Bois de quatre pieds : la fin d’une époque en Beauce-Etchemins

Bois de quatre pieds : la fin d’une époque en Beauce-Etchemins

Yvon Veilleux et Léopold Giroux de l’APBB, accompagnés des frères Jacques et André Drouin de Saints-Anges, transporteurs bien connus en Beauce, ont pris part au dernier chargement de bois de quatre pieds en Beauce-Etchemins.

Crédit photo : LaVoix du Sud - Serge Lamontagne

FORÊT.   > Une page d’histoire se tourne pour les propriétaires de boisés de la région, avec la fin du marché du bois de 4 pieds de sapin-épinette.

L’Association des propriétaires de boisés de la Beauce (APBB), qui dessert les propriétaires de boisés œuvrant dans six MRC, a souligné le tout en conviant la presse régionale au chargement symbolique du dernier voyage de pitoune de quatre pieds qui a, par la suite, pris la route de l’usine Kruger Wayagamack de Trois-Rivières.

Lors de cette cérémonie qui avait lieu sur une terre boisée de Saint-Odilon, le directeur des communications de l’APBB, Michel Roy, a rappelé que cela faisait plus de 100 ans que la production de bois de quatre était dédiée aux papetières.
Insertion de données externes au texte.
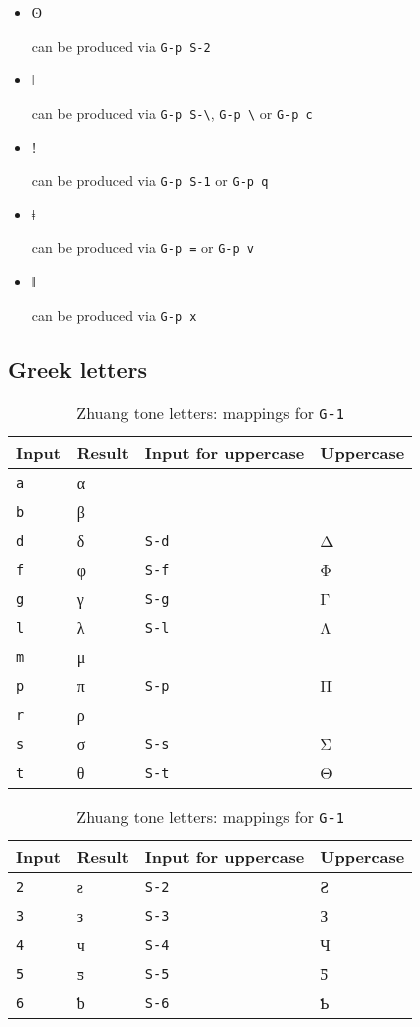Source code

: \documentclass[oneside]{memoir}
\newcommand{\key}{\verb}
\newcommand{\keynv}{\texttt}
\newcommand{\out}[1]{\colorbox{gray!20}{\strut{}#1}}
\begin{document}
\begin{itemize}[noitemsep]
\item \out{ʘ} can be produced via \key|G-p S-2|
\item \out{ǀ} can be produced via \key|G-p S-\|, \key|G-p \| or \key|G-p c|
\item \out{ǃ} can be produced via \key|G-p S-1| or \key|G-p q|
\item \out{ǂ} can be produced via \key|G-p =| or \key|G-p v|
\item \out{ǁ} can be produced via \key|G-p x|
\end{itemize}

\subsection{Greek letters}
\label{sec:greek_letters}

\begin{table}[b]
\centerfloat
\begin{minipage}[b]{0.42\paperwidth}
\caption{Greek letters: mappings for \keynv{G-j}}
\label{tab:greek_letters}
\centering
\begin{tabular}{llll}
\toprule
Input & Result & Input for uppercase & Uppercase \\
\midrule
\key|a| & α & & \\
\key|b| & β & & \\
\key|d| & δ & \key|S-d| & Δ \\
\key|f| & φ & \key|S-f| & Φ \\
\key|g| & γ & \key|S-g| & Γ \\
\key|l| & λ & \key|S-l| & Λ \\
\key|m| & μ & & \\
\key|p| & π & \key|S-p| & Π \\
\key|r| & ρ & & \\
\key|s| & σ & \key|S-s| & Σ \\
\key|t| & θ & \key|S-t| & Θ \\
\bottomrule
\end{tabular}
\end{minipage}\hfill
\begin{minipage}[b]{0.42\paperwidth}
\caption{Zhuang tone letters: mappings for \keynv{G-1}}
\label{tab:zhuang_tones}
\centering
\begin{tabular}{llll}
\toprule
Input & Result & Input for uppercase & Uppercase \\
\midrule
\key|2| & ƨ & \key|S-2| & Ƨ \\
\key|3| & з & \key|S-3| & З \\
\key|4| & ч & \key|S-4| & Ч \\
\key|5| & ƽ & \key|S-5| & Ƽ \\
\key|6| & ƅ & \key|S-6| & Ƅ \\
\bottomrule
\end{tabular}
\end{minipage}
\end{table}
\end{document}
Kruger, qui était la dernière usine de pâte à papier qui achetait encore du bois rond, cessera d’utiliser cette matière en 2019 et produira la pâte à papier essentiellement à partir de copeaux de bois.

«C’est la fin d’une période faste pour nos producteurs, mais ça ne veut pas dire que la production de bois est terminée», poursuit M. Roy qui mentionne que depuis deux ans, les propriétaires de boisés se sont tournés vers le bois de sciage pour lequel la demande ne cesse de s’accroître.

«Les propriétaires qui tiennent à conserver le plus d’autonomie possible dans la gestion et l’exploitation de leurs lots boisés se sont convertis et ont acheté des équipements leur permettant de gérer de plus grandes longueurs», ajoute-t-il en précisant que cette situation a entraîné une plus grande mécanisation de la production.

Des effets

En plus d’obliger les propriétaires à mieux s’équiper pour la manutention des billots, cette transition fait en sorte que les producteurs ne pourront plus «nettoyer leur terrain comme auparavant», après avoir coupé leurs arbres, car les habitudes de récupération de la fibre sont appelées à changer.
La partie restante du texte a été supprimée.